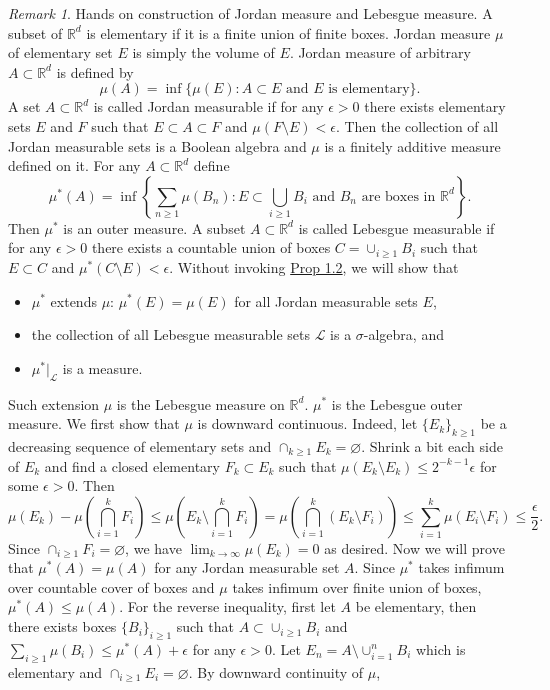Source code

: \documentclass[hidelinks,11pt]{article}
\theoremstyle{definition}
\theoremstyle{dotless}
\theoremstyle{remark}
\newtheorem*{remark}{Remark}
\DeclareMathOperator{\1}{\mathbf{1}}
\begin{document}
\begin{remark}
Hands on construction of Jordan measure and Lebesgue measure.\medbreak
A subset of $\mathbb{R}^d$ is elementary if it is a finite union of finite boxes. Jordan measure $\mu$ of elementary set $E$ is simply the volume of $E$. Jordan measure of arbitrary $A\subset\mathbb{R}^d$ is defined by
\[\mu(A)=\inf\{\mu(E):A\subset E\textrm{ and }E\textrm{ is elementary}\}.\]
A set $A\subset\mathbb{R}^d$ is called Jordan measurable if for any $\epsilon>0$ there exists elementary sets $E$ and $F$ such that $E\subset A\subset F$ and $\mu(F\setminus E)<\epsilon$. Then the collection of all Jordan measurable sets is a Boolean algebra and $\mu$ is a finitely additive measure defined on it.\medbreak
For any $A\subset\mathbb{R}^d$ define
\[\mu^\ast(A)=\inf\left\{\sum_{n\geq1}\mu(B_n):E\subset\bigcup_{i\geq1}B_i\textrm{ and }B_n\textrm{ are boxes in }\mathbb{R}^d\right\}.\]
Then $\mu^\ast$ is an outer measure. A subset $A\subset\mathbb{R}^d$ is called Lebesgue measurable if for any $\epsilon>0$ there exists a countable union of boxes $C=\cup_{i\geq1}B_i$ such that $E\subset C$ and $\mu^\ast(C\setminus E)<\epsilon$. Without invoking \hyperref[Prop 1.1]{Prop 1.2}, we will show that\begin{itemize}
    \item $\mu^*$ extends $\mu$: $\mu^\ast(E)=\mu(E)$ for all Jordan measurable sets $E$,
    \item the collection of all Lebesgue measurable sets $\mathcal{L}$ is a $\sigma$-algebra, and
    \item $\mu^\ast|_\mathcal{L}$ is a measure.
\end{itemize}
Such extension $\mu$ is the Lebesgue measure on $\mathbb{R}^d$. $\mu^\ast$ is the Lebesgue outer measure.\medbreak
We first show that $\mu$ is downward continuous. Indeed, let $\{E_k\}_{k\geq1}$ be a decreasing sequence of elementary sets and $\cap_{k\geq1}E_k=\varnothing$. Shrink a bit each side of $E_k$ and find a closed elementary $F_k\subset E_k$ such that $\mu(E_k\setminus E_k)\leq2^{-k-1}\epsilon$ for some $\epsilon>0$. Then
\[\mu(E_k)-\mu(\bigcap_{i=1}^kF_i)\leq\mu(E_k\setminus\bigcap_{i=1}^kF_i)=\mu(\bigcap_{i=1}^k(E_k\setminus F_i))\leq\sum_{i=1}^k\mu(E_i\setminus F_i)\leq\frac{\epsilon}{2}.\]
Since $\cap_{i\geq1}F_i=\varnothing$, we have $\lim_{k\to\infty}\mu(E_k)=0$ as desired.\medbreak
Now we will prove that $\mu^\ast(A)=\mu(A)$ for any Jordan measurable set $A$. Since $\mu^*$ takes infimum over countable cover of boxes and $\mu$ takes infimum over finite union of boxes, $\mu^\ast(A)\leq\mu(A)$. For the reverse inequality, first let $A$ be elementary, then there exists boxes $\{B_i\}_{i\geq1}$ such that $A\subset\cup_{i\geq1}B_i$ and $\sum_{i\geq1}\mu(B_i)\leq\mu^\ast(A)+\epsilon$ for any $\epsilon>0$. Let $E_n=A\setminus\cup_{i=1}^nB_i$ which is elementary and $\cap_{i\geq1}E_i=\varnothing$. By downward continuity of $\mu$,

\end{remark}
\end{document}
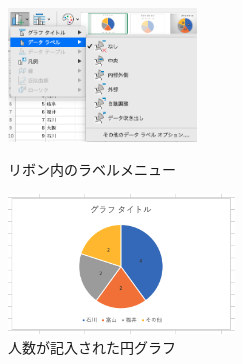 \begin{figure}[tb]
    \begin{minipage}{0.5\hsize}
        \centering
        \includegraphics[width=5cm]{chap2/piechart_label_menu.png}
        \caption{リボン内のラベルメニュー}
        \label{fig:piechart_menu}
    \end{minipage}
    \begin{minipage}{0.5\hsize}
        \centering
        \includegraphics[width=6cm]{chap2/piechart_labeled.png}
        \caption{人数が記入された円グラフ}
        \label{fig:piechart_labeled}
    \end{minipage}
\end{figure}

**What you are asked to do**
Looking back over the data above, restate word for word the lines that begin at the line with "Hands on construction" and end at the line with "extends $\mu$: $\mu^\ast(E)=\mu(E)$", inclusive.

**Written reply**
Hands on construction of Jordan measure and Lebesgue measure.\medbreak
A subset of $\mathbb{R}^d$ is elementary if it is a finite union of finite boxes. Jordan measure $\mu$ of elementary set $E$ is simply the volume of $E$. Jordan measure of arbitrary $A\subset\mathbb{R}^d$ is defined by
\[\mu(A)=\inf\{\mu(E):A\subset E\textrm{ and }E\textrm{ is elementary}\}.\]
A set $A\subset\mathbb{R}^d$ is called Jordan measurable if for any $\epsilon>0$ there exists elementary sets $E$ and $F$ such that $E\subset A\subset F$ and $\mu(F\setminus E)<\epsilon$. Then the collection of all Jordan measurable sets is a Boolean algebra and $\mu$ is a finitely additive measure defined on it.\medbreak
For any $A\subset\mathbb{R}^d$ define
\[\mu^\ast(A)=\inf\left\{\sum_{n\geq1}\mu(B_n):E\subset\bigcup_{i\geq1}B_i\textrm{ and }B_n\textrm{ are boxes in }\mathbb{R}^d\right\}.\]
Then $\mu^\ast$ is an outer measure. A subset $A\subset\mathbb{R}^d$ is called Lebesgue measurable if for any $\epsilon>0$ there exists a countable union of boxes $C=\cup_{i\geq1}B_i$ such that $E\subset C$ and $\mu^\ast(C\setminus E)<\epsilon$. Without invoking \hyperref[Prop 1.1]{Prop 1.2}, we will show that\begin{itemize}
    \item $\mu^*$ extends $\mu$: $\mu^\ast(E)=\mu(E)$ for all Jordan measurable sets $E$,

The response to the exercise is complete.